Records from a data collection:
-- Opening Marker --
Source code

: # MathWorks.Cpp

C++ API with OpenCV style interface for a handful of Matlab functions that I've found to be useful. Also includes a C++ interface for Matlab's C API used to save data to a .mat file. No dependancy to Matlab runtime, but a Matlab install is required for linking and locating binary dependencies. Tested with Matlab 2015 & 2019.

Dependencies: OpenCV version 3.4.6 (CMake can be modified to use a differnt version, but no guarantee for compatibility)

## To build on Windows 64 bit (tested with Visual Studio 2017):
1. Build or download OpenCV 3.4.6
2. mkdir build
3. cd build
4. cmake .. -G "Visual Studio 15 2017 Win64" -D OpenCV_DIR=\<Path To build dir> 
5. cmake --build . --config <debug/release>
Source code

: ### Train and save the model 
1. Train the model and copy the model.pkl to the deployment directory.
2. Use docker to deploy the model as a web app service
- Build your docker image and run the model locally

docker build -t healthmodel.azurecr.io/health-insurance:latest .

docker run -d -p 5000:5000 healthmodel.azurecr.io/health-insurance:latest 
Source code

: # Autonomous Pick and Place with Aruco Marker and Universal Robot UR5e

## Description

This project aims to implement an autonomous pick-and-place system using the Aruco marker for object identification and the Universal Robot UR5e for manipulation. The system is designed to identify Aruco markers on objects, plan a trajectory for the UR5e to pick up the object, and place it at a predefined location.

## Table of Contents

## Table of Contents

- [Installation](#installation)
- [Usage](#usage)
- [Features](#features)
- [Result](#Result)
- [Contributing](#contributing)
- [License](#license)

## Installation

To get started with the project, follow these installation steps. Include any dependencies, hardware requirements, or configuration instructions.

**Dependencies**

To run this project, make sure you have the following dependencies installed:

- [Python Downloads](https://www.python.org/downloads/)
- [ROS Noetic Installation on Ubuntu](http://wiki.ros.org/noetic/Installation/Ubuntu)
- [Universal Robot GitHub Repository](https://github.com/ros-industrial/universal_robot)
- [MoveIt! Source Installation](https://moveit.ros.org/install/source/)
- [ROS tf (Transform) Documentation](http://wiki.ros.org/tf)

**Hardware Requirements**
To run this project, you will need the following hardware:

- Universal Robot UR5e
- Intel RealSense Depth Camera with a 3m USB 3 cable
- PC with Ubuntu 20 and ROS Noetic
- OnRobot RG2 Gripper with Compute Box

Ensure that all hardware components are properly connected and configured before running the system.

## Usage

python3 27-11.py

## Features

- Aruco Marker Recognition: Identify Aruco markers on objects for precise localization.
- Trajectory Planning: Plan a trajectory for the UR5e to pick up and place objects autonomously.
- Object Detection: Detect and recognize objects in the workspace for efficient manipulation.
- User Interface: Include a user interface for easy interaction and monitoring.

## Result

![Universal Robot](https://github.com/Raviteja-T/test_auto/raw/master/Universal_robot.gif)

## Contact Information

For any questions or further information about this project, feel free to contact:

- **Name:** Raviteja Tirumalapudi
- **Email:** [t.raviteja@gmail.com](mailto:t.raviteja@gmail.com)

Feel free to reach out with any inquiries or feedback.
-- Closing Marker --
Exercise objective.
Every record must be transcribed exactly as written.

Solution below.
Source code

: # MathWorks.Cpp

C++ API with OpenCV style interface for a handful of Matlab functions that I've found to be useful. Also includes a C++ interface for Matlab's C API used to save data to a .mat file. No dependancy to Matlab runtime, but a Matlab install is required for linking and locating binary dependencies. Tested with Matlab 2015 & 2019.

Dependencies: OpenCV version 3.4.6 (CMake can be modified to use a differnt version, but no guarantee for compatibility)

## To build on Windows 64 bit (tested with Visual Studio 2017):
1. Build or download OpenCV 3.4.6
2. mkdir build
3. cd build
4. cmake .. -G "Visual Studio 15 2017 Win64" -D OpenCV_DIR=\<Path To build dir> 
5. cmake --build . --config <debug/release>
Source code

: ### Train and save the model 
1. Train the model and copy the model.pkl to the deployment directory.
2. Use docker to deploy the model as a web app service
- Build your docker image and run the model locally

docker build -t healthmodel.azurecr.io/health-insurance:latest .

docker run -d -p 5000:5000 healthmodel.azurecr.io/health-insurance:latest 
Source code

: # Autonomous Pick and Place with Aruco Marker and Universal Robot UR5e

## Description

This project aims to implement an autonomous pick-and-place system using the Aruco marker for object identification and the Universal Robot UR5e for manipulation. The system is designed to identify Aruco markers on objects, plan a trajectory for the UR5e to pick up the object, and place it at a predefined location.

## Table of Contents

## Table of Contents

- [Installation](#installation)
- [Usage](#usage)
- [Features](#features)
- [Result](#Result)
- [Contributing](#contributing)
- [License](#license)

## Installation

To get started with the project, follow these installation steps. Include any dependencies, hardware requirements, or configuration instructions.

**Dependencies**

To run this project, make sure you have the following dependencies installed:

- [Python Downloads](https://www.python.org/downloads/)
- [ROS Noetic Installation on Ubuntu](http://wiki.ros.org/noetic/Installation/Ubuntu)
- [Universal Robot GitHub Repository](https://github.com/ros-industrial/universal_robot)
- [MoveIt! Source Installation](https://moveit.ros.org/install/source/)
- [ROS tf (Transform) Documentation](http://wiki.ros.org/tf)

**Hardware Requirements**
To run this project, you will need the following hardware:

- Universal Robot UR5e
- Intel RealSense Depth Camera with a 3m USB 3 cable
- PC with Ubuntu 20 and ROS Noetic
- OnRobot RG2 Gripper with Compute Box

Ensure that all hardware components are properly connected and configured before running the system.

## Usage

python3 27-11.py

## Features

- Aruco Marker Recognition: Identify Aruco markers on objects for precise localization.
- Trajectory Planning: Plan a trajectory for the UR5e to pick up and place objects autonomously.
- Object Detection: Detect and recognize objects in the workspace for efficient manipulation.
- User Interface: Include a user interface for easy interaction and monitoring.

## Result

![Universal Robot](https://github.com/Raviteja-T/test_auto/raw/master/Universal_robot.gif)

## Contact Information

For any questions or further information about this project, feel free to contact:

- **Name:** Raviteja Tirumalapudi
- **Email:** [t.raviteja@gmail.com](mailto:t.raviteja@gmail.com)

Feel free to reach out with any inquiries or feedback.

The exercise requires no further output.